---------- EXTRACTED RECORDS

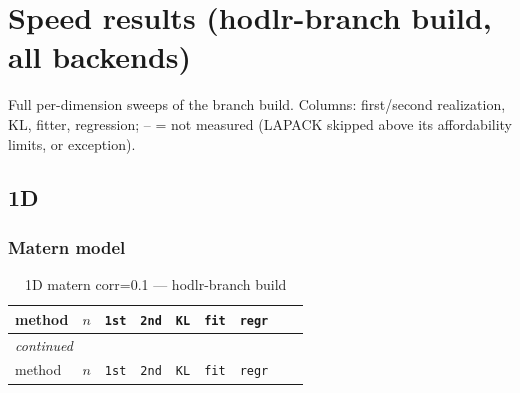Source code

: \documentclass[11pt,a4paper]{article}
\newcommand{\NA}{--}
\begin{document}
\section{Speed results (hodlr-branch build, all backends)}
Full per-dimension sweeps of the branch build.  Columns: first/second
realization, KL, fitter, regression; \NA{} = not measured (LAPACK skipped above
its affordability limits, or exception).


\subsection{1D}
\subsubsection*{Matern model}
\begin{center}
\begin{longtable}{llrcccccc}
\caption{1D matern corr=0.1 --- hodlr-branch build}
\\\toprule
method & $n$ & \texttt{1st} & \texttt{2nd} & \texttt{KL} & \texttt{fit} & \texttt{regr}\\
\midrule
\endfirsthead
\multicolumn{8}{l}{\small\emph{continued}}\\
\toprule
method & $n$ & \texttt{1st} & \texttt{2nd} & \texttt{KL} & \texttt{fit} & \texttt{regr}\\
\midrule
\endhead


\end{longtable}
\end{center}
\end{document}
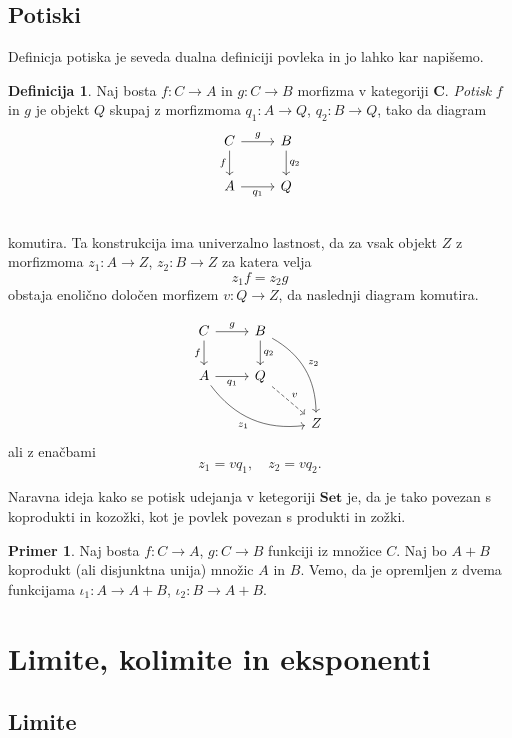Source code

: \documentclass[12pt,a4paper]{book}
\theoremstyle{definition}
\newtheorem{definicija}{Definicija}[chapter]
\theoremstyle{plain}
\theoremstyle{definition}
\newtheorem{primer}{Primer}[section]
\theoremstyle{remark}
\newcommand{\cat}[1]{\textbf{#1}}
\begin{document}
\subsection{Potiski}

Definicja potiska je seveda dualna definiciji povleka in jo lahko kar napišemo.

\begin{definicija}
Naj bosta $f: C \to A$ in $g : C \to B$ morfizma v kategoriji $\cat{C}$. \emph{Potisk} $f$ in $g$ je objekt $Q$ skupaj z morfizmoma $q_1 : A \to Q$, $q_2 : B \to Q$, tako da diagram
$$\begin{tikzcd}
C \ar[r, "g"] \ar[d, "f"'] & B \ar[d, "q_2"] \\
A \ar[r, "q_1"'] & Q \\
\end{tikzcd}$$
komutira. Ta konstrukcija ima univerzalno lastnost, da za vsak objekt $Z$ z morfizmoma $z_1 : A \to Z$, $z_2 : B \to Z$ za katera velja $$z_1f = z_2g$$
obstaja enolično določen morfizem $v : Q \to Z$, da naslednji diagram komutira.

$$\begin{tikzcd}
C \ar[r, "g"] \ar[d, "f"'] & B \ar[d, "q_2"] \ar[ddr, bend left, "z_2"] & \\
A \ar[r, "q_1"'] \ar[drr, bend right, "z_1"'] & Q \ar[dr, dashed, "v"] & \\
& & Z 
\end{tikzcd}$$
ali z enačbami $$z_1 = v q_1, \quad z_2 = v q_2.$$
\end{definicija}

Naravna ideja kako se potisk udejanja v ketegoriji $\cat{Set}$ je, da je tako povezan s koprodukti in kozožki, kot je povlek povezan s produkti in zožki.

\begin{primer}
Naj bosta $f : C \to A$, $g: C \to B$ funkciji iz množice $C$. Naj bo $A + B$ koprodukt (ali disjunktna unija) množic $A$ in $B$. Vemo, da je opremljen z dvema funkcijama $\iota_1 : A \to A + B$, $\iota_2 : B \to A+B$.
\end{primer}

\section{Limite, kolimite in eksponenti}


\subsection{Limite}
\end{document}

--------------------
---------- EXTRACTED RECORDS

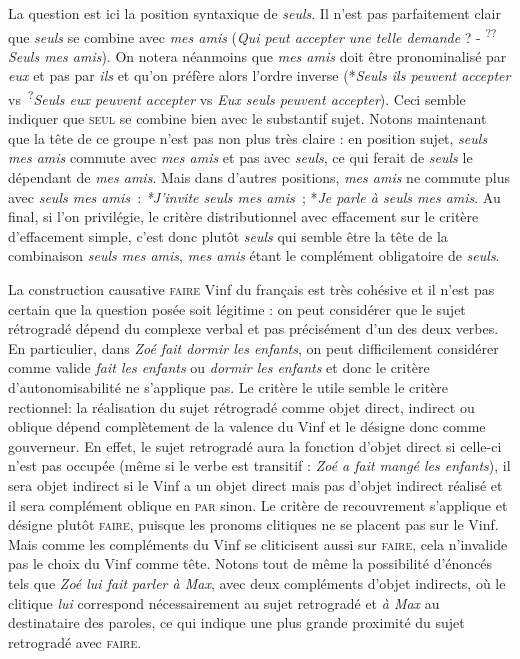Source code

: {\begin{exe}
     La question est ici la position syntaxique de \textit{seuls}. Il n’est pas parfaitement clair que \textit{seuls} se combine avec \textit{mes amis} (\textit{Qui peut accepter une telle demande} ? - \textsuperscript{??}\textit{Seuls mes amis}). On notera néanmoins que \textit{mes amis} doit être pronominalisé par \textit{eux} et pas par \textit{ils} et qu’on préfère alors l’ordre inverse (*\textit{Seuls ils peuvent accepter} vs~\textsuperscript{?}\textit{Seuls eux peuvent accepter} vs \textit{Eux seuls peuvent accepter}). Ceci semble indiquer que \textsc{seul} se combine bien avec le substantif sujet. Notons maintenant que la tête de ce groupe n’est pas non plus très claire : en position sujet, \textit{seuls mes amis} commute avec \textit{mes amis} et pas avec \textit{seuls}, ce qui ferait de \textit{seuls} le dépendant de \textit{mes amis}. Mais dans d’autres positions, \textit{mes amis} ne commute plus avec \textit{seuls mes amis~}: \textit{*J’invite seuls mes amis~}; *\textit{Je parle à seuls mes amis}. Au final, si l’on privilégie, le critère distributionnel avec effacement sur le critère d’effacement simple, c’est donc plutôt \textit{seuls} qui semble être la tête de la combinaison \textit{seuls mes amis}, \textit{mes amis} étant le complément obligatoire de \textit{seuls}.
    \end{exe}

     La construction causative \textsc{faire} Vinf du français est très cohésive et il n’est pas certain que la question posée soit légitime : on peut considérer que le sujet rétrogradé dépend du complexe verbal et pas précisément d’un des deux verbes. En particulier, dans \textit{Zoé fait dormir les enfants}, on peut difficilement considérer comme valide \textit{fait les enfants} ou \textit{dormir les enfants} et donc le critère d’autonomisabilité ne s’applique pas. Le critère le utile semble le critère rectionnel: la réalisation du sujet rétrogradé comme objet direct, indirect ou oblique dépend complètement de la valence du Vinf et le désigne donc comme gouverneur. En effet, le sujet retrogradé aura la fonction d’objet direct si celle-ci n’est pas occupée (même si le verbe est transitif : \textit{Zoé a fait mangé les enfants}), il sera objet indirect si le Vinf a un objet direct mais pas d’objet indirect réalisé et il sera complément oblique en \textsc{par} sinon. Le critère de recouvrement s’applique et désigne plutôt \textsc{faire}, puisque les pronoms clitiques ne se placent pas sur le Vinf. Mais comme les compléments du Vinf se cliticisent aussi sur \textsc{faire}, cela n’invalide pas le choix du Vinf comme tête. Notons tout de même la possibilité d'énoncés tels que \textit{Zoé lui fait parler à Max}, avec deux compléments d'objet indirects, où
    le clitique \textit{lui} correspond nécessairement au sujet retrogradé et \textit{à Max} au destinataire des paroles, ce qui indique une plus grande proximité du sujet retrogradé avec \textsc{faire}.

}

--------------------
---------- EXTRACTED RECORDS

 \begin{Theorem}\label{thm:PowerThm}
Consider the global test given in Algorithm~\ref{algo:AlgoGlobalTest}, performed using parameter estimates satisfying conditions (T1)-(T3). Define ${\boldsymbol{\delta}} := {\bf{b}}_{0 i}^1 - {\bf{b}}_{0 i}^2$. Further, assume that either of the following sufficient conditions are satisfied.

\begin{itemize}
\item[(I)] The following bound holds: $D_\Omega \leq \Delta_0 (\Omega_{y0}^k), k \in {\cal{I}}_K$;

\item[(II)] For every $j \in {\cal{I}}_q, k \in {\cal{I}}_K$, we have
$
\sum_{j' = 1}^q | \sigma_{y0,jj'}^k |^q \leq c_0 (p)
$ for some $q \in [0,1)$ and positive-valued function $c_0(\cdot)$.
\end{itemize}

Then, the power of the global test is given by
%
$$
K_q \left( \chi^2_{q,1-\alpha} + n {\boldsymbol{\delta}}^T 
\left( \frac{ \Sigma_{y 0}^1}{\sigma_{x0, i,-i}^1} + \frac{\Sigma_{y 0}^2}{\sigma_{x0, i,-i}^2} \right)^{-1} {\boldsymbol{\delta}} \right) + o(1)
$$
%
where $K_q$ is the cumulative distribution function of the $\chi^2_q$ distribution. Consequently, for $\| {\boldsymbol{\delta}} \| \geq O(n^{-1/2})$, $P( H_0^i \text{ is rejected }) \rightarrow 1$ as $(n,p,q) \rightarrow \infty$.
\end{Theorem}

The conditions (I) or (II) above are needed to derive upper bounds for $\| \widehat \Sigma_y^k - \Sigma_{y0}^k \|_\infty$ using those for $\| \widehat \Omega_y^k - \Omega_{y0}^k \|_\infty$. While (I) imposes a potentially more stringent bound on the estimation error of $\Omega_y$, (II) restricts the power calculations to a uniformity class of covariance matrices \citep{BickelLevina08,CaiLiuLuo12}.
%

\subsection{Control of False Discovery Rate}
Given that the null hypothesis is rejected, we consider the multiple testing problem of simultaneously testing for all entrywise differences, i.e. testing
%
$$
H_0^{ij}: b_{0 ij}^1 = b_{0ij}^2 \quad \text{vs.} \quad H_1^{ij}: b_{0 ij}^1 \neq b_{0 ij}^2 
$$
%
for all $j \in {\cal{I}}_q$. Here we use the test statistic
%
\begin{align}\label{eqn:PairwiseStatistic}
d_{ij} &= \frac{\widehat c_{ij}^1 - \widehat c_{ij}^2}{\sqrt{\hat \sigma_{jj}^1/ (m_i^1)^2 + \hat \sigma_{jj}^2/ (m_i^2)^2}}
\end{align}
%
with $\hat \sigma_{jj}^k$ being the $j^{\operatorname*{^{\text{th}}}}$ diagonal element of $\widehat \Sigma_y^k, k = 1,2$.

--------------------

Check each line above for the string "following" and return those that contain it.

Consider the global test given in Algorithm~\ref{algo:AlgoGlobalTest}, performed using parameter estimates satisfying conditions (T1)-(T3). Define ${\boldsymbol{\delta}} := {\bf{b}}_{0 i}^1 - {\bf{b}}_{0 i}^2$. Further, assume that either of the following sufficient conditions are satisfied.
\item[(I)] The following bound holds: $D_\Omega \leq \Delta_0 (\Omega_{y0}^k), k \in {\cal{I}}_K$;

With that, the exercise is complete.